Your background in biology is well known, especially since so many of your designs are influenced by forms found in nature. How does living in New England influence your design aesthetic?
The cold weather is definitely an influence! It’s easy to design wool sweaters when you really need them. The New England aesthetic of practicality over looks tugs on me as well. I work very hard to balance pretty and useful.
What approach do you take towards incorporating fashion trends into your designs?
I like to look at what’s new and soak in the silhouettes and techniques popular now. My favorite work [comes from] meshing something else I am thinking about with fashion. So, if I am on a roll with say, cable patterns, how can I make it look modern and fit right with today’s underpinnings—say, super skinny pants? I am always changing my idea of what I want to wear, too. It all goes together.
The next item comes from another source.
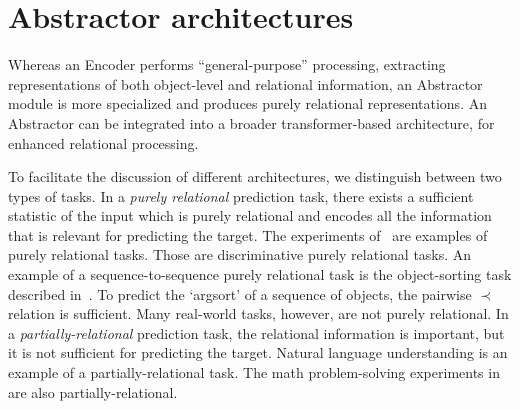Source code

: \section{Abstractor architectures}\label{sec:abstractor_architectures}


Whereas an Encoder performs ``general-purpose'' processing, extracting representations of both object-level and relational information, an Abstractor module is more specialized and produces purely relational representations. An Abstractor can be integrated into a broader transformer-based architecture, for enhanced relational processing.

To facilitate the discussion of different architectures, we distinguish between two types of tasks. In a \textit{purely relational} prediction task, there exists a sufficient statistic of the input which is purely relational and encodes all the information that is relevant for predicting the target. The experiments of~\citep{esbn,kerg2022neural} are examples of purely relational tasks. Those are discriminative purely relational tasks. An example of a sequence-to-sequence purely relational task is the object-sorting task described in~. To predict the `argsort' of a sequence of objects, the pairwise $\prec$ relation is sufficient. Many real-world tasks, however, are not purely relational. In a \textit{partially-relational} prediction task, the relational information is important, but it is not sufficient for predicting the target. Natural language understanding is an example of a partially-relational task. The math problem-solving experiments in~ are also partially-relational.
Throughout your career, you’ve seen knitters’ preferences change: many knitters work in the round to avoid seaming, while top-down knits have become popular. (2013’s Norah Gaughan Vol. 13 was your first collection of top-down knits.) How have these changing trends affected you as a designer?
These trends give me something new to think about, something new to figure out. I love those personal victories when I do something I haven’t done before or figure out how to do something in a new way.
How do you go about naming your designs?
Naming starts with a theme, then progresses with web research, often involving Wikipedia (which is why I donate to them every year.) The thesaurus is my friend as well. Sometimes I have to stretch the original idea a bit to get the quantity of good names required. For instance, for my latest Berroco booklet, Norah Gaughan Vol. 14, I started with the idea of triangles and wedges. All of the designs were influenced by this theme. For names, I started with the word “wedge,” found synonyms and then synonyms of synonyms. I try to keep the meaning relevant, but sometimes I stray.
You might be known primarily as a knitwear designer, but you started crocheting at a young age and recently designed a cowl for Crochet Red (Sixth&Spring Books). What are the benefits of knowing both crafts?
I wish everyone knew both crafts so I could mix them together more often. Crocheting is so great for free form expression, and in my opinion [it’s] more difficult to write up for others to follow. I use crochet a lot for edgings and for firm fabrics. Crochet is also great when you need to work up a present quickly. Knowing both crafts means you can work up the kind of fabric you want. You’re less limited.